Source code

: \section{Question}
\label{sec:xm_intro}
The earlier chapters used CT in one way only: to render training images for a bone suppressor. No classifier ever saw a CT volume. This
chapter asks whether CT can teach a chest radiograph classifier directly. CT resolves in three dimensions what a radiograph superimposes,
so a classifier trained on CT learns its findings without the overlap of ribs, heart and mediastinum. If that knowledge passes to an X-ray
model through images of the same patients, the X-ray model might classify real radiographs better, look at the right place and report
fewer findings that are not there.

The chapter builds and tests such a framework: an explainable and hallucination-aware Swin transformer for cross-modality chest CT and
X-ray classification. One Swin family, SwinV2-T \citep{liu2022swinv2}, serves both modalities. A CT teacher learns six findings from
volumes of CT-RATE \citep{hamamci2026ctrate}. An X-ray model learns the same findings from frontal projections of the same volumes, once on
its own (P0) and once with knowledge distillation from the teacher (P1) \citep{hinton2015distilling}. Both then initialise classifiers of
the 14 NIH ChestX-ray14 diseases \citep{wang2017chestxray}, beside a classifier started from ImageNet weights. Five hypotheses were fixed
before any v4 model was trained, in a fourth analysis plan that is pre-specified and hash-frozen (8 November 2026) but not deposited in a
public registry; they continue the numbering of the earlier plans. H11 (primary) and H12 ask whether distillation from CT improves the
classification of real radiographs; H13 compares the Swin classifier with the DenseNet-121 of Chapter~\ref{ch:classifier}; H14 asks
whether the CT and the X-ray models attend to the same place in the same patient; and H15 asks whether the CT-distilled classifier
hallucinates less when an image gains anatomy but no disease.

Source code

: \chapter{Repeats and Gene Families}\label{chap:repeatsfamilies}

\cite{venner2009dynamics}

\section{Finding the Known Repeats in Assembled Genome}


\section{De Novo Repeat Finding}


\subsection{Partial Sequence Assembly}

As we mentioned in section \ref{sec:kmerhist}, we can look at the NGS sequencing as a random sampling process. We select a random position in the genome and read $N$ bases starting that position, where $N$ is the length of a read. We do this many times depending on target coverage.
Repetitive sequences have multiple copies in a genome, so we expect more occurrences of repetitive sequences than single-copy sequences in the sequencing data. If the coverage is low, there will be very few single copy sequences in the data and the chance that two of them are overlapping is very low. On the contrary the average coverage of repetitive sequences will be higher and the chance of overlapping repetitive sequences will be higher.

###

**Task brief**
The answer must consist solely of the lines from the first line of the data to the line holding "fewer findings that are not there.", each given again exactly.

**Finished exercise**
Source code

: \section{Question}
\label{sec:xm_intro}
The earlier chapters used CT in one way only: to render training images for a bone suppressor. No classifier ever saw a CT volume. This
chapter asks whether CT can teach a chest radiograph classifier directly. CT resolves in three dimensions what a radiograph superimposes,
so a classifier trained on CT learns its findings without the overlap of ribs, heart and mediastinum. If that knowledge passes to an X-ray
model through images of the same patients, the X-ray model might classify real radiographs better, look at the right place and report
fewer findings that are not there.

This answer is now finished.